MATERIAL PROVIDED.
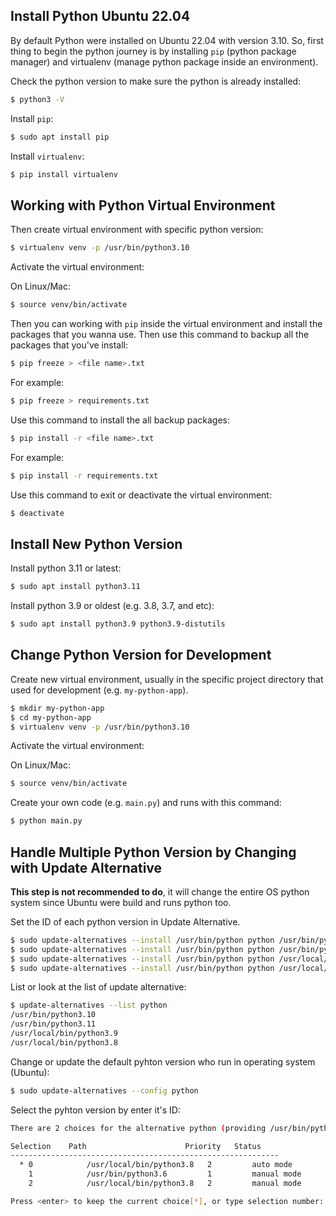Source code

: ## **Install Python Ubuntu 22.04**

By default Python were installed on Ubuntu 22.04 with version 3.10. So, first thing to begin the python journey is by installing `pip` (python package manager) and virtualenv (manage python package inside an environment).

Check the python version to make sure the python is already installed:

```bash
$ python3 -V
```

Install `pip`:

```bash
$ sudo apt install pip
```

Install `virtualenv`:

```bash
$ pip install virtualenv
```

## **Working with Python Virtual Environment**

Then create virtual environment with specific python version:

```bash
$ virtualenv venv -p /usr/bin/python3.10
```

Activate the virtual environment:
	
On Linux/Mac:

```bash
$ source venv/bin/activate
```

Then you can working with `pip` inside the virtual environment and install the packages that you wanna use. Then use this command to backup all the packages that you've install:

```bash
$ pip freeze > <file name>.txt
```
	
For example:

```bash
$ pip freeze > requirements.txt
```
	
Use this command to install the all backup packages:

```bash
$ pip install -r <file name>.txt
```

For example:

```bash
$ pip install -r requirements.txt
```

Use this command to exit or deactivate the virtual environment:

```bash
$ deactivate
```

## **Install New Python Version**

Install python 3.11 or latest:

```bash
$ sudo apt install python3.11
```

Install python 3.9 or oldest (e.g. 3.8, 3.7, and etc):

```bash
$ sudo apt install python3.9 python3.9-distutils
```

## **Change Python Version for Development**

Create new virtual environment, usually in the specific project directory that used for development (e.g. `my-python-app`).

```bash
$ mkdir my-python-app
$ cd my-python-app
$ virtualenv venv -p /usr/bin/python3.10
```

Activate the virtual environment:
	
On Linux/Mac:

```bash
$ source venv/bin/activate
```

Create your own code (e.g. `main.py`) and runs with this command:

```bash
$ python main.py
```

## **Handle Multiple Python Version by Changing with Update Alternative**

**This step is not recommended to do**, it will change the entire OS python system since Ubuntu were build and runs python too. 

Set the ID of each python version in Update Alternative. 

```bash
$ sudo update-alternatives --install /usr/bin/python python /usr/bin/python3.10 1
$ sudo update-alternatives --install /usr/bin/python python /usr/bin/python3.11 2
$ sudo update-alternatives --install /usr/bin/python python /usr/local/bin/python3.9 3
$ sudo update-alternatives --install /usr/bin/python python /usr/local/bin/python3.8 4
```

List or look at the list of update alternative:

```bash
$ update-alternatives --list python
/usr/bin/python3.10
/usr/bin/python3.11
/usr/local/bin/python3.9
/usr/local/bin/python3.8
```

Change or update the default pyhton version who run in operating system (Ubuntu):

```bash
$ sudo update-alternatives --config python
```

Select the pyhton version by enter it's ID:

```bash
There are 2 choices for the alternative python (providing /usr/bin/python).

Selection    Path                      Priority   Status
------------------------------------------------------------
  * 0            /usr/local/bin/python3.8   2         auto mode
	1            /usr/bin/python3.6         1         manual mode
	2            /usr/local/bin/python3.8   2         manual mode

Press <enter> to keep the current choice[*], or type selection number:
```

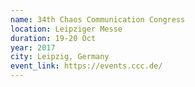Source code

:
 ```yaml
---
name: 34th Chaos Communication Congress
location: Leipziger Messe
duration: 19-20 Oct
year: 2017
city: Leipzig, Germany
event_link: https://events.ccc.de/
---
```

BRIEF. Every line in the records is to be retyped exactly as it stands; the pictures stay out.

EXERCISE SOLUTION.
Source code

: ## **Install Python Ubuntu 22.04**

By default Python were installed on Ubuntu 22.04 with version 3.10. So, first thing to begin the python journey is by installing `pip` (python package manager) and virtualenv (manage python package inside an environment).

Check the python version to make sure the python is already installed:

```bash
$ python3 -V
```

Install `pip`:

```bash
$ sudo apt install pip
```

Install `virtualenv`:

```bash
$ pip install virtualenv
```

## **Working with Python Virtual Environment**

Then create virtual environment with specific python version:

```bash
$ virtualenv venv -p /usr/bin/python3.10
```

Activate the virtual environment:
	
On Linux/Mac:

```bash
$ source venv/bin/activate
```

Then you can working with `pip` inside the virtual environment and install the packages that you wanna use. Then use this command to backup all the packages that you've install:

```bash
$ pip freeze > <file name>.txt
```
	
For example:

```bash
$ pip freeze > requirements.txt
```
	
Use this command to install the all backup packages:

```bash
$ pip install -r <file name>.txt
```

For example:

```bash
$ pip install -r requirements.txt
```

Use this command to exit or deactivate the virtual environment:

```bash
$ deactivate
```

## **Install New Python Version**

Install python 3.11 or latest:

```bash
$ sudo apt install python3.11
```

Install python 3.9 or oldest (e.g. 3.8, 3.7, and etc):

```bash
$ sudo apt install python3.9 python3.9-distutils
```

## **Change Python Version for Development**

Create new virtual environment, usually in the specific project directory that used for development (e.g. `my-python-app`).

```bash
$ mkdir my-python-app
$ cd my-python-app
$ virtualenv venv -p /usr/bin/python3.10
```

Activate the virtual environment:
	
On Linux/Mac:

```bash
$ source venv/bin/activate
```

Create your own code (e.g. `main.py`) and runs with this command:

```bash
$ python main.py
```

## **Handle Multiple Python Version by Changing with Update Alternative**

**This step is not recommended to do**, it will change the entire OS python system since Ubuntu were build and runs python too. 

Set the ID of each python version in Update Alternative. 

```bash
$ sudo update-alternatives --install /usr/bin/python python /usr/bin/python3.10 1
$ sudo update-alternatives --install /usr/bin/python python /usr/bin/python3.11 2
$ sudo update-alternatives --install /usr/bin/python python /usr/local/bin/python3.9 3
$ sudo update-alternatives --install /usr/bin/python python /usr/local/bin/python3.8 4
```

List or look at the list of update alternative:

```bash
$ update-alternatives --list python
/usr/bin/python3.10
/usr/bin/python3.11
/usr/local/bin/python3.9
/usr/local/bin/python3.8
```

Change or update the default pyhton version who run in operating system (Ubuntu):

```bash
$ sudo update-alternatives --config python
```

Select the pyhton version by enter it's ID:

```bash
There are 2 choices for the alternative python (providing /usr/bin/python).

Selection    Path                      Priority   Status
------------------------------------------------------------
  * 0            /usr/local/bin/python3.8   2         auto mode
	1            /usr/bin/python3.6         1         manual mode
	2            /usr/local/bin/python3.8   2         manual mode

Press <enter> to keep the current choice[*], or type selection number:
```

Source code

:
 ```yaml
---
name: 34th Chaos Communication Congress
location: Leipziger Messe
duration: 19-20 Oct
year: 2017
city: Leipzig, Germany
event_link: https://events.ccc.de/
---
```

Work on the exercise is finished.